Band Business Formation Part VI: Divorce and Bankruptcy

Our bass player is getting divorced, and the lawyer for her soon-to-be-ex-husband just sent the rest of us subpoenas to produce all the band equipment and list its value. Seriously, what right does a band member’s spouse have to the PA and our instruments?

Death and taxes may be certain, but divorce and bankruptcy are only slightly behind them: frequent, foreseeable, and often unpleasant. 

Divorce and bankruptcy can be made even more miserable when fellow band-members get dragged into it. But why should a divorcing spouse or a bankruptcy trustee be able to demand information on band assets? Or worse yet, demand that band gear be turned over or sold?

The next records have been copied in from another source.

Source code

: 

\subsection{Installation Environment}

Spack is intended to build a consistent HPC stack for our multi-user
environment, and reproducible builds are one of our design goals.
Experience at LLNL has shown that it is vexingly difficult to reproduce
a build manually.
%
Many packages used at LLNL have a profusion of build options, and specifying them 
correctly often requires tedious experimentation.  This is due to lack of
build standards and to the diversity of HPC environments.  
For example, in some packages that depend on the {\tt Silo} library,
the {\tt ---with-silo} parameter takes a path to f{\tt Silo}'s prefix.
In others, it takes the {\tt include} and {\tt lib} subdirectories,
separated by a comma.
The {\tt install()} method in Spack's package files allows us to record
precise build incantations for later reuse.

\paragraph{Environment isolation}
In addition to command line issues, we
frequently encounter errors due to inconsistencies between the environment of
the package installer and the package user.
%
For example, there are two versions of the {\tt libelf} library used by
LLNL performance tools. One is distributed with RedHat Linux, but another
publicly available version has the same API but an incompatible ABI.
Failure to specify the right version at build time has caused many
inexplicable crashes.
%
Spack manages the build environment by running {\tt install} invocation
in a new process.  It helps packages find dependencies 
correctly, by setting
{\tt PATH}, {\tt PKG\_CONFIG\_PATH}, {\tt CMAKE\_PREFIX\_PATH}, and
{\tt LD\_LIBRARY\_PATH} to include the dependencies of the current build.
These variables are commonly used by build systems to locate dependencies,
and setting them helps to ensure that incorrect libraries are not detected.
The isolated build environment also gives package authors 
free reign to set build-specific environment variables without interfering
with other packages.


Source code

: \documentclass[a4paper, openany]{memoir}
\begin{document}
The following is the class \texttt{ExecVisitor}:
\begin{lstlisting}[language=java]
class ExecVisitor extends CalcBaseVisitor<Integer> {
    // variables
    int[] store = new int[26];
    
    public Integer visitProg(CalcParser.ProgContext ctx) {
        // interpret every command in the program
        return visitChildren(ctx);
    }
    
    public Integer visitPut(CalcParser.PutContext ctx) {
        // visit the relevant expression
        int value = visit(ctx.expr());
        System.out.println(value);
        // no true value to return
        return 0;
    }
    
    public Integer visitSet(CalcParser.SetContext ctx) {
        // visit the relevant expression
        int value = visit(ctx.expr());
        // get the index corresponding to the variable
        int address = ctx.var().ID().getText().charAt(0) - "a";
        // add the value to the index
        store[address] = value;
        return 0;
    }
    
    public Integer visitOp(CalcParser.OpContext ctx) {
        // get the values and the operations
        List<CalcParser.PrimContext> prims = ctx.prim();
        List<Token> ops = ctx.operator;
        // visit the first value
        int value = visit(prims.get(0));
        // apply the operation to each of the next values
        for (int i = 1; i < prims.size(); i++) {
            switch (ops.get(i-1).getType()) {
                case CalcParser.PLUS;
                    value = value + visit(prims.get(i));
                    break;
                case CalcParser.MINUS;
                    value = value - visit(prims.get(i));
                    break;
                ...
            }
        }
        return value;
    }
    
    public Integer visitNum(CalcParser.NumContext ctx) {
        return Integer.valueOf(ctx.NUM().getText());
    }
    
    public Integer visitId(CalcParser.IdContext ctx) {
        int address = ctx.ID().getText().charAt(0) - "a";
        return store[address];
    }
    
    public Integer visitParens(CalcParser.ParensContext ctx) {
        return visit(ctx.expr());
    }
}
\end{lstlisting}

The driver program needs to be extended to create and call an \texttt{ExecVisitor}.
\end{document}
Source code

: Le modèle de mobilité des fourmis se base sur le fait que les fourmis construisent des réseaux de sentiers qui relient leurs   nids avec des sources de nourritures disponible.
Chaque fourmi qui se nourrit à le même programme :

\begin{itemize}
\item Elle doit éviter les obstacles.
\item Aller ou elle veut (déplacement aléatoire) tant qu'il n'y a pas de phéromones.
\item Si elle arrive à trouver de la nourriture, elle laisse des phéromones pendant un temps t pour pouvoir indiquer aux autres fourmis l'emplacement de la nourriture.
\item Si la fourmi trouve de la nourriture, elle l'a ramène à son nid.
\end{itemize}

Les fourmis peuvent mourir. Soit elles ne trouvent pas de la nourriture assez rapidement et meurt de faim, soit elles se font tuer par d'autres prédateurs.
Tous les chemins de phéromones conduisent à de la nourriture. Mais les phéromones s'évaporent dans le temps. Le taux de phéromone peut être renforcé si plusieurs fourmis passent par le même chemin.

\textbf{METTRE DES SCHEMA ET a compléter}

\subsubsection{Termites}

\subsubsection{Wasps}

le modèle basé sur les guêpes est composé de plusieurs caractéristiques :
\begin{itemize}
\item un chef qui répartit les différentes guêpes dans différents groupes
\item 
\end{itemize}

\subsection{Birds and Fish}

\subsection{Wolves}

The answer is both shocking, and shockingly simple: If you have not done anything about creating a formal band entity, the legal system assumes that your band is a joint business venture operating as a partnership. That means each band member has some legal interest in any assets or property (aka “stuff”) owned by “the band”.  

Many bands, for example, pitch in together to buy a PA system, wireless microphones, or a van for travel to gigs, or put all the gig money in a fund to pay for studio recordings. Each band member then owns some percentage of that equipment as well as the intellectual property rights (including rights to a portion of the royalties) to any visual and sound recordings. 

The soon-to-be-ex-spouses of band members, or trustees assigned by the bankruptcy court to collect all the bankrupt person’s assets, have a legal right to ask for information about those band assets, and to do what is necessary to figure out what those assets are worth and what percentage of them is owned by the divorcing or bankrupt band member. 

While the law usually presumes a band is operating as a partnership, because they are engaged in a joint venture for profit, if one band member has been buying all the band equipment using his or her personal credit card, the situation may be even more gloomy. If “Joe” has bought a huge PA, stage lighting, custom cases for touring, all on his personal credit card, and is storing them in his basement – and if the other band members have contributed to these purchases by giving Joe cash that was never accounted for in band financial ledgers – all that equipment is likely to be considered legally Joe’s, ripe for the taking by his divorcing spouse or the bankruptcy process. 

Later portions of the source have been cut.